4.4. Scipy¶
Scipy (Scientific python) contains a variety of useful mathematical algorithms and common data processing functions. It is a huge library and we will only scratch the surface by walking through an example of curve fitting in scipy.
4.4.1. So much scipy¶
Scipy and numpy often go hand in hand. Most data processing in Python will probably involve one, if not both, of these libraries. Scipy is a great base for most types of scientific coding, and is complemented by numerous modules available for specific sub fields or tasks (ie: astropy, scikit-learn, pandas, etc).

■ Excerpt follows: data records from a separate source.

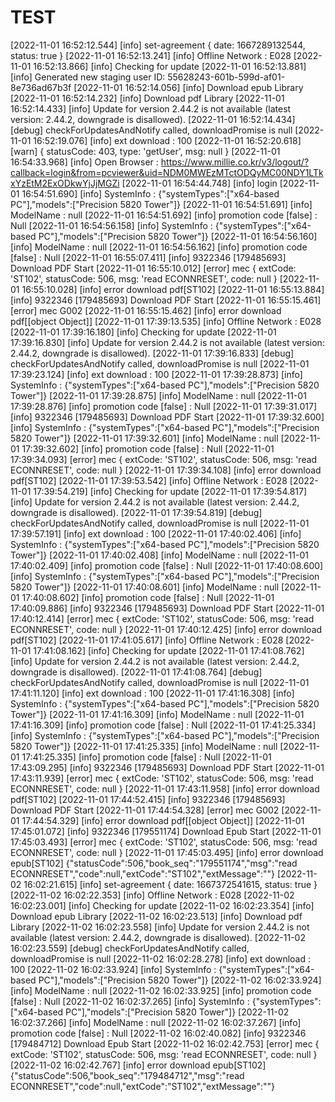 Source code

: # TEST
[2022-11-01 16:52:12.544] [info]  set-agreement { date: 1667289132544, status: true }
[2022-11-01 16:52:13.241] [info]  Offline Network : E028
[2022-11-01 16:52:13.866] [info]  Checking for update
[2022-11-01 16:52:13.881] [info]  Generated new staging user ID: 55628243-601b-599d-af01-8e736ad67b3f
[2022-11-01 16:52:14.056] [info]  Download epub Library
[2022-11-01 16:52:14.232] [info]  Download pdf Library
[2022-11-01 16:52:14.433] [info]  Update for version 2.44.2 is not available (latest version: 2.44.2, downgrade is disallowed).
[2022-11-01 16:52:14.434] [debug] checkForUpdatesAndNotify called, downloadPromise is null
[2022-11-01 16:52:19.076] [info]  ext download : 100
[2022-11-01 16:52:20.618] [warn]  { statusCode: 403, type: 'getUser', msg: null }
[2022-11-01 16:54:33.968] [info]  Open Browser : https://www.millie.co.kr/v3/logout/?callback=login&from=pcviewer&uid=NDM0MWEzMTctODQyMC00NDY1LTkxYzEtM2ExODkwYjJjMGZi
[2022-11-01 16:54:44.748] [info]  login
[2022-11-01 16:54:51.690] [info]  SystemInfo : {"systemTypes":["x64-based PC"],"models":["Precision 5820 Tower"]}
[2022-11-01 16:54:51.691] [info]  ModelName : null
[2022-11-01 16:54:51.692] [info]  promotion code [false] : Null
[2022-11-01 16:54:56.158] [info]  SystemInfo : {"systemTypes":["x64-based PC"],"models":["Precision 5820 Tower"]}
[2022-11-01 16:54:56.160] [info]  ModelName : null
[2022-11-01 16:54:56.162] [info]  promotion code [false] : Null
[2022-11-01 16:55:07.411] [info]  9322346 [179485693] Download PDF Start
[2022-11-01 16:55:10.012] [error] mec {
  extCode: 'ST102',
  statusCode: 506,
  msg: 'read ECONNRESET',
  code: null
}
[2022-11-01 16:55:10.028] [info]  error download pdf[ST102]
[2022-11-01 16:55:13.884] [info]  9322346 [179485693] Download PDF Start
[2022-11-01 16:55:15.461] [error] mec G002
[2022-11-01 16:55:15.462] [info]  error download pdf[[object Object]]
[2022-11-01 17:39:13.535] [info]  Offline Network : E028
[2022-11-01 17:39:16.180] [info]  Checking for update
[2022-11-01 17:39:16.830] [info]  Update for version 2.44.2 is not available (latest version: 2.44.2, downgrade is disallowed).
[2022-11-01 17:39:16.833] [debug] checkForUpdatesAndNotify called, downloadPromise is null
[2022-11-01 17:39:23.124] [info]  ext download : 100
[2022-11-01 17:39:28.873] [info]  SystemInfo : {"systemTypes":["x64-based PC"],"models":["Precision 5820 Tower"]}
[2022-11-01 17:39:28.875] [info]  ModelName : null
[2022-11-01 17:39:28.876] [info]  promotion code [false] : Null
[2022-11-01 17:39:31.017] [info]  9322346 [179485693] Download PDF Start
[2022-11-01 17:39:32.600] [info]  SystemInfo : {"systemTypes":["x64-based PC"],"models":["Precision 5820 Tower"]}
[2022-11-01 17:39:32.601] [info]  ModelName : null
[2022-11-01 17:39:32.602] [info]  promotion code [false] : Null
[2022-11-01 17:39:34.093] [error] mec {
  extCode: 'ST102',
  statusCode: 506,
  msg: 'read ECONNRESET',
  code: null
}
[2022-11-01 17:39:34.108] [info]  error download pdf[ST102]
[2022-11-01 17:39:53.542] [info]  Offline Network : E028
[2022-11-01 17:39:54.219] [info]  Checking for update
[2022-11-01 17:39:54.817] [info]  Update for version 2.44.2 is not available (latest version: 2.44.2, downgrade is disallowed).
[2022-11-01 17:39:54.819] [debug] checkForUpdatesAndNotify called, downloadPromise is null
[2022-11-01 17:39:57.191] [info]  ext download : 100
[2022-11-01 17:40:02.406] [info]  SystemInfo : {"systemTypes":["x64-based PC"],"models":["Precision 5820 Tower"]}
[2022-11-01 17:40:02.408] [info]  ModelName : null
[2022-11-01 17:40:02.409] [info]  promotion code [false] : Null
[2022-11-01 17:40:08.600] [info]  SystemInfo : {"systemTypes":["x64-based PC"],"models":["Precision 5820 Tower"]}
[2022-11-01 17:40:08.601] [info]  ModelName : null
[2022-11-01 17:40:08.602] [info]  promotion code [false] : Null
[2022-11-01 17:40:09.886] [info]  9322346 [179485693] Download PDF Start
[2022-11-01 17:40:12.414] [error] mec {
  extCode: 'ST102',
  statusCode: 506,
  msg: 'read ECONNRESET',
  code: null
}
[2022-11-01 17:40:12.425] [info]  error download pdf[ST102]
[2022-11-01 17:41:05.617] [info]  Offline Network : E028
[2022-11-01 17:41:08.162] [info]  Checking for update
[2022-11-01 17:41:08.762] [info]  Update for version 2.44.2 is not available (latest version: 2.44.2, downgrade is disallowed).
[2022-11-01 17:41:08.764] [debug] checkForUpdatesAndNotify called, downloadPromise is null
[2022-11-01 17:41:11.120] [info]  ext download : 100
[2022-11-01 17:41:16.308] [info]  SystemInfo : {"systemTypes":["x64-based PC"],"models":["Precision 5820 Tower"]}
[2022-11-01 17:41:16.309] [info]  ModelName : null
[2022-11-01 17:41:16.309] [info]  promotion code [false] : Null
[2022-11-01 17:41:25.334] [info]  SystemInfo : {"systemTypes":["x64-based PC"],"models":["Precision 5820 Tower"]}
[2022-11-01 17:41:25.335] [info]  ModelName : null
[2022-11-01 17:41:25.335] [info]  promotion code [false] : Null
[2022-11-01 17:43:09.295] [info]  9322346 [179485693] Download PDF Start
[2022-11-01 17:43:11.939] [error] mec {
  extCode: 'ST102',
  statusCode: 506,
  msg: 'read ECONNRESET',
  code: null
}
[2022-11-01 17:43:11.958] [info]  error download pdf[ST102]
[2022-11-01 17:44:52.415] [info]  9322346 [179485693] Download PDF Start
[2022-11-01 17:44:54.328] [error] mec G002
[2022-11-01 17:44:54.329] [info]  error download pdf[[object Object]]
[2022-11-01 17:45:01.072] [info]  9322346 [179551174] Download Epub Start
[2022-11-01 17:45:03.493] [error] mec {
  extCode: 'ST102',
  statusCode: 506,
  msg: 'read ECONNRESET',
  code: null
}
[2022-11-01 17:45:03.495] [info]  error download epub[ST102] {"statusCode":506,"book_seq":"179551174","msg":"read ECONNRESET","code":null,"extCode":"ST102","extMessage":""}
[2022-11-02 16:02:21.615] [info]  set-agreement { date: 1667372541615, status: true }
[2022-11-02 16:02:22.353] [info]  Offline Network : E028
[2022-11-02 16:02:23.001] [info]  Checking for update
[2022-11-02 16:02:23.354] [info]  Download epub Library
[2022-11-02 16:02:23.513] [info]  Download pdf Library
[2022-11-02 16:02:23.558] [info]  Update for version 2.44.2 is not available (latest version: 2.44.2, downgrade is disallowed).
[2022-11-02 16:02:23.559] [debug] checkForUpdatesAndNotify called, downloadPromise is null
[2022-11-02 16:02:28.278] [info]  ext download : 100
[2022-11-02 16:02:33.924] [info]  SystemInfo : {"systemTypes":["x64-based PC"],"models":["Precision 5820 Tower"]}
[2022-11-02 16:02:33.924] [info]  ModelName : null
[2022-11-02 16:02:33.925] [info]  promotion code [false] : Null
[2022-11-02 16:02:37.265] [info]  SystemInfo : {"systemTypes":["x64-based PC"],"models":["Precision 5820 Tower"]}
[2022-11-02 16:02:37.266] [info]  ModelName : null
[2022-11-02 16:02:37.267] [info]  promotion code [false] : Null
[2022-11-02 16:02:40.082] [info]  9322346 [179484712] Download Epub Start
[2022-11-02 16:02:42.753] [error] mec {
  extCode: 'ST102',
  statusCode: 506,
  msg: 'read ECONNRESET',
  code: null
}
[2022-11-02 16:02:42.767] [info]  error download epub[ST102] {"statusCode":506,"book_seq":"179484712","msg":"read ECONNRESET","code":null,"extCode":"ST102","extMessage":""}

Scipy is organized into a subpackages containing functions to perform various high level tasks with your data. The subpackages are listed below:
Subpackage |
Description |
Subpackage |
Description |
|
---|---|---|---|---|
cluster |
Clustering algorithms |
odr |
Orthogonal distance regression |
|
constants |
Physical and mathematical constants |
optimize |
Optimization and root-finding routines |
|
fftpack |
Fast Fourier Transform routines |
signal |
Signal processing |
|
integrate |
Integration and ordinary differential equation solvers |
sparse |
Sparse matrices and associated routines |
|
interpolate |
Interpolation and smoothing splines |
spatial |
Spatial data structures and algorithms |
|
io |
Input and output |
special |
Special functions |
|
linalg |
Linear algebra |
stats |
Statistical distributions and functions |
|
ndimage |
N-dimensional image processing |
We don’t have nearly enough time to conver all of scipy in a single tutorial, so we are going to focus on a obe of the subpackages that I find most useful and use all the time - optimize.
4.4.2. A Brief Look at Scipy’s Optimize Library¶
4.4.2.1. Basic Curve Fitting¶
When you know the form your data should take, it is relatively straight forward to fit a curve to the data. The scipy.optimize.curve_fit function will find a best fit curve for the data that is input. However, you must already know the general form of the equation to fit to your data and create a function containing this information to use this function. The curve_fit finds the best set of coefficients or paramaters based on the function you provide using a least squares minimization - it finds the coefficient values for a curve with the smallest sum of the offsets or residuals of points from the curve.
This means that if you’re data is sinusoidal and you in put an exponential function, curve_fit will return the exponential curve that fits your data best - but it will probably be a terrible fit! You are resonsible for inputting a reasonable function when using this method. curve_fit is great when you want a model of your data to understand the basic relationship and be able to predict points efficiently. It is not the best choice when you do not know the general form of your data, or otherwise need to find the best possibe fit of any form.
We will walk through an example of fitting an exponential curve to some data.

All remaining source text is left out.